Flourless Chocolate Cake with Nutella Mousse, Raspberries & Honeycomb
A neat, sweet, easy flourless chocolate cake, with delicious nutella mousse, raspberries and honeycomb.
Serves: 6
For the cake:
  • 8 oz (200g) dark chocolate, 70% cocoa solids at least
  • 1 + ½ sticks (150g) butter
  • ½ cup (100g) caster sugar
  • ⅔ cup (100g) ground almonds
  • 4 eggs, separated
  • pinch of salt
For the topping:
  • ½ cup (125ml) cream
  • ¼ cup nutella
  • ¼ cup sour cream (optional, you could just use all regular cream)
  • 1 cup raspberries
  • 1 crunchie bar, smashed
  1. Preheat the oven to 180C/375F and grease and line an 8 inch/20 cm cake tin.

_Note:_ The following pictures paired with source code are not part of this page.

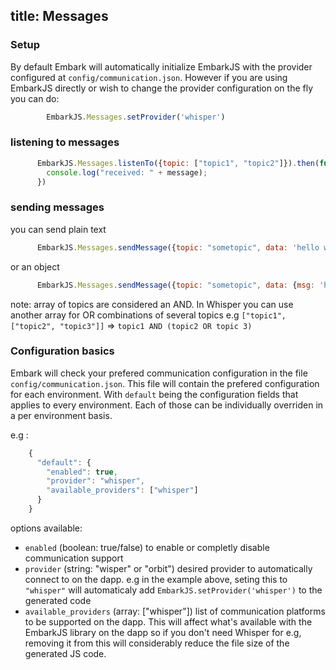 title: Messages
---

### Setup

By default Embark will automatically initialize EmbarkJS with the provider configured at `config/communication.json`. However if you are using EmbarkJS directly or wish to change the provider configuration on the fly you can do:

```Javascript
        EmbarkJS.Messages.setProvider('whisper')
```

### listening to messages

```Javascript
      EmbarkJS.Messages.listenTo({topic: ["topic1", "topic2"]}).then(function(message) {
        console.log("received: " + message);
      })
```

### sending messages

you can send plain text

```Javascript
      EmbarkJS.Messages.sendMessage({topic: "sometopic", data: 'hello world'})
```

or an object

```Javascript
      EmbarkJS.Messages.sendMessage({topic: "sometopic", data: {msg: 'hello world'}})
```

note: array of topics are considered an AND. In Whisper you can use another array for OR combinations of several topics e.g ``["topic1", ["topic2", "topic3"]]`` => ``topic1 AND (topic2 OR topic 3)``

### Configuration basics

Embark will check your prefered communication configuration in the file ``config/communication.json``. This file will contain the prefered configuration for each environment. With ``default`` being the configuration fields that applies to every environment. Each of those can be individually overriden in a per environment basis.

e.g :

```Javascript
    {
      "default": {
        "enabled": true,
        "provider": "whisper",
        "available_providers": ["whisper"]
      }
    }
```

options available:
  * ``enabled`` (boolean: true/false) to enable or completly disable communication support
  * ``provider`` (string: "wisper" or "orbit") desired provider to automatically connect to on the dapp. e.g in the example above, seting this to ``"whisper"`` will automaticaly add ``EmbarkJS.setProvider('whisper')`` to the generated code
  * ``available_providers`` (array: ["whisper"]) list of communication platforms to be supported on the dapp. This will affect what's available with the EmbarkJS library on the dapp so if you don't need Whisper for e.g, removing it from this will considerably reduce the file size of the generated JS code.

  2. Place the chocolate and butter in a heatproof mixing bowl, and microwave until melted - I did two bursts of 45 seconds, stirring between them.
  3. Once the chocolate is melted add the sugar and ground almonds and stir well to combine.
  4. Separate the eggs, placing the whites into a mixing bowl, and the yolks into the chocolate mixture. Stir the yolks into the chocolate.
  5. Whisk the whites with a pinch of salt until the reach stiff peaks. Fold the whisked egg whites gently but confidently into the chocolate batter, until there are no white streaks remaining.
  6. Pour the batter into the cake tin, and bake for 30-35 minutes, or until the cake is risen, and only barely wobbles if you gently shake the pan. A skewer will come out with a lot of crumbs on it.
  7. Set the cake aside to cool completely.
  8. To make the Nutella mousse, place the cream, nutella and sour cream (if using), into a stand mixer and whip them until they reach soft peaks.
  9. To serve, pile the Nutella mousse onto the cake, and scatter over the raspberries and honeycomb. Enjoy!